Pulmonary retransplantation experience at the Shanghai Chest Hospital
Since our hospital started performing pulmonary transplantation in 2003, four retransplantation surgeries have been performed. The indication for all the cases was BOS after initial pulmonary transplantation. All four patients underwent unilateral pulmonary transplantation. One patient had initially undergone single lung transplantation, which was followed by contralateral lung retransplantation. The remaining patients had initially undergone double lung transplantation and underwent retransplantation of a single lung. The ages of the four patients at retransplantation were 39, 44, 49, and 71 years. The intervals between the two lung transplantations were 52, 51, 101, and 78 months, respectively. Two patients had a history of intubation due to preoperative CO2 retention. No cardiopulmonary bypass was used in any of the cases. The three patients who underwent single-lung retransplantation after double-lung initial transplantation has severe adhesions in the chest cavity.
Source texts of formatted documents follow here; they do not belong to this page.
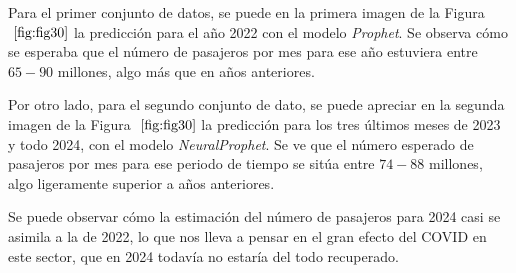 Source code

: \documentclass[12pt,twoside]{article}
\begin{document}
Para el primer conjunto de datos, se puede en la primera imagen de la Figura $~\ref{fig:fig30}$ la predicción para el año 2022 con el modelo \textit{Prophet}. Se observa cómo se esperaba que el número de pasajeros por mes para ese año estuviera entre $65-90$ millones, algo más que en años anteriores.

Por otro lado, para el segundo conjunto de dato, se puede apreciar en la segunda imagen de la Figura $~\ref{fig:fig30}$ la predicción para los tres últimos meses de 2023 y todo 2024, con el modelo \textit{NeuralProphet}. Se ve que el número esperado de pasajeros por mes para ese periodo de tiempo se sitúa entre $74-88$ millones, algo ligeramente superior a años anteriores.

Se puede observar cómo la estimación del número de pasajeros para 2024 casi se asimila a la de 2022, lo que nos lleva a pensar en el gran efecto del COVID en este sector, que en 2024 todavía no estaría del todo recuperado.
\newpage
\end{document}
However, the most difficult part of the surgery was exposure of hilar structures, especially for the pulmonary arteries, the bronchus and the pulmonary veins, which required significant care to avoid catastrophic hemorrhage. Of the four patients, two (including the patient who underwent contralateral lung retransplantation) developed anastomotic fistulas. The other two cases were discharged without any complications. In terms of postoperative management, our immunosuppression strategy was similar to that used for initial transplantation, and Simulect (Basiliximab) was used for induction. Afterwards, the triple combination of FK506, mycophenolate mofetil, and prednisone was routinely used. However, we have recently become more aggressive hormonal modulation, mainly due to the relatively high rate of anastomotic complications after retransplantation. The patients who survived the longest after retransplantation have survived for nearly four years and continue to have good outcomes.
Conflicts of Interest: The authors have no conflicts of interest to declare.